Exoneration By Police Not Binding On Court
The Court emphasized that the opinion of the investigating agency is not binding on the trial court.
Even if certain persons were not charge-sheeted after investigation, the court retains the authority to summon them if evidence emerges during trial.
Justice Bedi noted that there was no clear material on record explaining how or why the investigating agency had exonerated the petitioners.
The Court therefore held that the trial court was justified in independently evaluating the evidence before it.
Disclosure Statement In Police Custody Has No Evidentiary Value
The High Court rejected the petitioners’ reliance on the disclosure statement of the arrested accused claiming sole responsibility.
Justice Bedi clarified that a disclosure statement made in police custody is not admissible evidence, and therefore it could not be used to negate the prosecution witness’s testimony at the summoning stage.
Multiple Injuries Suggested Participation Of Several Accused
Another factor that weighed with the Court was the medical evidence.
The post-mortem report revealed eight sharp-edged injuries on the body of the deceased, and the Court found it unlikely that all such injuries were inflicted by a single person.
Justice Bedi observed:
“The medical evidence shows as many as eight injuries with sharp-edged weapons. It is unlikely that the said injuries were inflicted by one person alone.”
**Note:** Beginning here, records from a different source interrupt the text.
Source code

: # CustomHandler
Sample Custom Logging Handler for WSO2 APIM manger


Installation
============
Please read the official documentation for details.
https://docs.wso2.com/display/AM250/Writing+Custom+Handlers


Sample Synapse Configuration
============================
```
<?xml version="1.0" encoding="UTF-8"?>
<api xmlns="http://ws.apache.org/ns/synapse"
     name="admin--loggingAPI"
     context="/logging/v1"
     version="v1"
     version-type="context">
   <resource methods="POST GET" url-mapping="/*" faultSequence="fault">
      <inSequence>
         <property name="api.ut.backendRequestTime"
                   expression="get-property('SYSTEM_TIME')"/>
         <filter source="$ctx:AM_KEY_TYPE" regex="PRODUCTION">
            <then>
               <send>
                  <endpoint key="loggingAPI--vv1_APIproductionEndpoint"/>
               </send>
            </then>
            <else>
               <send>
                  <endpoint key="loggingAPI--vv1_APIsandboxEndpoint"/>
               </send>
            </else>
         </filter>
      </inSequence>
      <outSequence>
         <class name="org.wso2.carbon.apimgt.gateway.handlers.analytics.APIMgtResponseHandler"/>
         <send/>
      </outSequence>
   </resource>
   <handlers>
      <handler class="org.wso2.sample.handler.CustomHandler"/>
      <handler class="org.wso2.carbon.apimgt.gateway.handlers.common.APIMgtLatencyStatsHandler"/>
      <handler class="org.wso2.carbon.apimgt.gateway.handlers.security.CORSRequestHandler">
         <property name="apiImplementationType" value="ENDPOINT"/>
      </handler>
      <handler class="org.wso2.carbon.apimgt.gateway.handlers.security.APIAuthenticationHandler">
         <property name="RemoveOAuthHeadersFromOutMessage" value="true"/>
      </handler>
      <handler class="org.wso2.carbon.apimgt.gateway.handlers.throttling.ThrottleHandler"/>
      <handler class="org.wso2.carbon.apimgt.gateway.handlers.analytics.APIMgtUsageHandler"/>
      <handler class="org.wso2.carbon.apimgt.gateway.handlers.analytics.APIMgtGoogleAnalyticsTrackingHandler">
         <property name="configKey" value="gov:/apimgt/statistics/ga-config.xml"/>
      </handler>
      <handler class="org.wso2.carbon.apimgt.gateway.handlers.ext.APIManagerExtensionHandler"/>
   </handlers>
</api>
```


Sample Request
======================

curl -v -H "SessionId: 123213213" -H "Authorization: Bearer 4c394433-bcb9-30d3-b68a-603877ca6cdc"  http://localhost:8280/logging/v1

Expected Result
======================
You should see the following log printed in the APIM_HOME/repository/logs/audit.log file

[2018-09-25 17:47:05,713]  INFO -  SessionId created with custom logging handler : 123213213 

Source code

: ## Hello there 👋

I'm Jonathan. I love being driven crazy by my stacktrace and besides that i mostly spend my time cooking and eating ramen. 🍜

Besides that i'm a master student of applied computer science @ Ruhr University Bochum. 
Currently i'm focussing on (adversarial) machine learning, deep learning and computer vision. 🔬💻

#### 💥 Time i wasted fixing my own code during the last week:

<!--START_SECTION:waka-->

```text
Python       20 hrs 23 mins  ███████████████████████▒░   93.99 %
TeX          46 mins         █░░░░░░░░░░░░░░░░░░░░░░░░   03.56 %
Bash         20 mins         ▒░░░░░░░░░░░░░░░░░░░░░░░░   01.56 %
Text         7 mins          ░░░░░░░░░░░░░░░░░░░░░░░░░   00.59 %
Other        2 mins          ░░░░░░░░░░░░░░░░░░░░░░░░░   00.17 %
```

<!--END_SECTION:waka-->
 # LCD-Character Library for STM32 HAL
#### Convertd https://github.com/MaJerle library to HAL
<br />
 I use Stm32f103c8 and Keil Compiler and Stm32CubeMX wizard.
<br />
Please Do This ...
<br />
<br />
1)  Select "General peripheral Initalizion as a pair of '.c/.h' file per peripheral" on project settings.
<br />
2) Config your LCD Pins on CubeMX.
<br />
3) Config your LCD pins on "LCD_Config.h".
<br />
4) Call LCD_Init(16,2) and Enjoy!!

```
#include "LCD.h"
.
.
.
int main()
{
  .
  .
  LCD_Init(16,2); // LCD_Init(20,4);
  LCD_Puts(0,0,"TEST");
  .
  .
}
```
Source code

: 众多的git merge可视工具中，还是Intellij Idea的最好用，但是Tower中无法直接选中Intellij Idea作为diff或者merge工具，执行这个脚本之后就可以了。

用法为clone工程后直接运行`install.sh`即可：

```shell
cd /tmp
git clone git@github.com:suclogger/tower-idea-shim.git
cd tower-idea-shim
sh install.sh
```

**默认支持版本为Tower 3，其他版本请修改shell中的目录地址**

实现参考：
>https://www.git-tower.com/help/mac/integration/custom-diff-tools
High Court Refuses To Interfere In Revisional Jurisdiction
The Court emphasized that the scope of revisional jurisdiction is limited, particularly in matters involving discretionary orders such as summoning under Section 358 BNSS.
Since the trial court had exercised its discretion on the basis of evidence recorded during trial, the High Court held that no perversity or illegality was made out.
Justice Bedi stated that a detailed appreciation of evidence is not permissible at the stage of summoning additional accused.
Final Decision
The Punjab and Haryana High Court ultimately dismissed the revision petition, holding that the order dated 16 September 2025 passed by the Sessions Judge (Fast Track Court), Sirsa summoning the petitioners as additional accused was legally justified.
The Court held that the evidence on record clearly disclosed more than a prima facie case against the petitioners, warranting their trial along with the already charge-sheeted accused.
The ruling reiterates a crucial principle of criminal jurisprudence: courts are not bound by the conclusions of the investigating agency and can summon additional accused if evidence during trial reveals their involvement.
By affirming the summoning order under Section 358 BNSS, the Punjab and Haryana High Court emphasized that the criminal justice system must ensure that the real perpetrators of an offence do not escape trial merely because they were initially exonerated during investigation.